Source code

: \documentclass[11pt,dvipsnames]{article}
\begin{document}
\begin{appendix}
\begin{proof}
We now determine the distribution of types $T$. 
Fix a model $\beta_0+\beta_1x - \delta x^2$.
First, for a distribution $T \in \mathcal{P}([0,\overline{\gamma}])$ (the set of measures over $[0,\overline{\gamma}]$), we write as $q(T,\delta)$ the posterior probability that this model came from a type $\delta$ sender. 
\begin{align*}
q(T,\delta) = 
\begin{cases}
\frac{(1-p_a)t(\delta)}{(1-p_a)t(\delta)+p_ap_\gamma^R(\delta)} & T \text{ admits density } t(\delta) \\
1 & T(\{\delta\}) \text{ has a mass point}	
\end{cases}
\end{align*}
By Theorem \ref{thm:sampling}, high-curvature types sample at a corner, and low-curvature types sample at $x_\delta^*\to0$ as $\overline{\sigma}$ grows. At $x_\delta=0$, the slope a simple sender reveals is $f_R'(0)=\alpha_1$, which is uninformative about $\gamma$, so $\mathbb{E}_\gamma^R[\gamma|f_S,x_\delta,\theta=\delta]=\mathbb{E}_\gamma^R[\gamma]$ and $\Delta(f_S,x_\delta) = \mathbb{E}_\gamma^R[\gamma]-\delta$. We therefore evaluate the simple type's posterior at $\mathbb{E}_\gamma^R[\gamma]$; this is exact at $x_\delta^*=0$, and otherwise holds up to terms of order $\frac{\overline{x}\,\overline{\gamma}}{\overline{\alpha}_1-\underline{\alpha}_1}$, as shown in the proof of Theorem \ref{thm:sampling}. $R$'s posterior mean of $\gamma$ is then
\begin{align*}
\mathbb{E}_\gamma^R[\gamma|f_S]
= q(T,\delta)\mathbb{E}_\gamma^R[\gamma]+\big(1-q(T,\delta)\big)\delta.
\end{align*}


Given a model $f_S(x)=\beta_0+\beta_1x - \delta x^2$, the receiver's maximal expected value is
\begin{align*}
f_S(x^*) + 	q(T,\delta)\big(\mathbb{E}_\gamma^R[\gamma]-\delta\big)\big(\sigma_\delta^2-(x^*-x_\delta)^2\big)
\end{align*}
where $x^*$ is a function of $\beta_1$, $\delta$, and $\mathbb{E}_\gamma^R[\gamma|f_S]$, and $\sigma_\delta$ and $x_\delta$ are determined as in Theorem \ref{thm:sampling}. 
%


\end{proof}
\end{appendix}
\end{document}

____

What this task involves: Give back every line of the data exactly.

Result of this task:
Source code

: \documentclass[11pt,dvipsnames]{article}
\begin{document}
\begin{appendix}
\begin{proof}
We now determine the distribution of types $T$. 
Fix a model $\beta_0+\beta_1x - \delta x^2$.
First, for a distribution $T \in \mathcal{P}([0,\overline{\gamma}])$ (the set of measures over $[0,\overline{\gamma}]$), we write as $q(T,\delta)$ the posterior probability that this model came from a type $\delta$ sender. 
\begin{align*}
q(T,\delta) = 
\begin{cases}
\frac{(1-p_a)t(\delta)}{(1-p_a)t(\delta)+p_ap_\gamma^R(\delta)} & T \text{ admits density } t(\delta) \\
1 & T(\{\delta\}) \text{ has a mass point}	
\end{cases}
\end{align*}
By Theorem \ref{thm:sampling}, high-curvature types sample at a corner, and low-curvature types sample at $x_\delta^*\to0$ as $\overline{\sigma}$ grows. At $x_\delta=0$, the slope a simple sender reveals is $f_R'(0)=\alpha_1$, which is uninformative about $\gamma$, so $\mathbb{E}_\gamma^R[\gamma|f_S,x_\delta,\theta=\delta]=\mathbb{E}_\gamma^R[\gamma]$ and $\Delta(f_S,x_\delta) = \mathbb{E}_\gamma^R[\gamma]-\delta$. We therefore evaluate the simple type's posterior at $\mathbb{E}_\gamma^R[\gamma]$; this is exact at $x_\delta^*=0$, and otherwise holds up to terms of order $\frac{\overline{x}\,\overline{\gamma}}{\overline{\alpha}_1-\underline{\alpha}_1}$, as shown in the proof of Theorem \ref{thm:sampling}. $R$'s posterior mean of $\gamma$ is then
\begin{align*}
\mathbb{E}_\gamma^R[\gamma|f_S]
= q(T,\delta)\mathbb{E}_\gamma^R[\gamma]+\big(1-q(T,\delta)\big)\delta.
\end{align*}


Given a model $f_S(x)=\beta_0+\beta_1x - \delta x^2$, the receiver's maximal expected value is
\begin{align*}
f_S(x^*) + 	q(T,\delta)\big(\mathbb{E}_\gamma^R[\gamma]-\delta\big)\big(\sigma_\delta^2-(x^*-x_\delta)^2\big)
\end{align*}
where $x^*$ is a function of $\beta_1$, $\delta$, and $\mathbb{E}_\gamma^R[\gamma|f_S]$, and $\sigma_\delta$ and $x_\delta$ are determined as in Theorem \ref{thm:sampling}. 
%


\end{proof}
\end{appendix}
\end{document}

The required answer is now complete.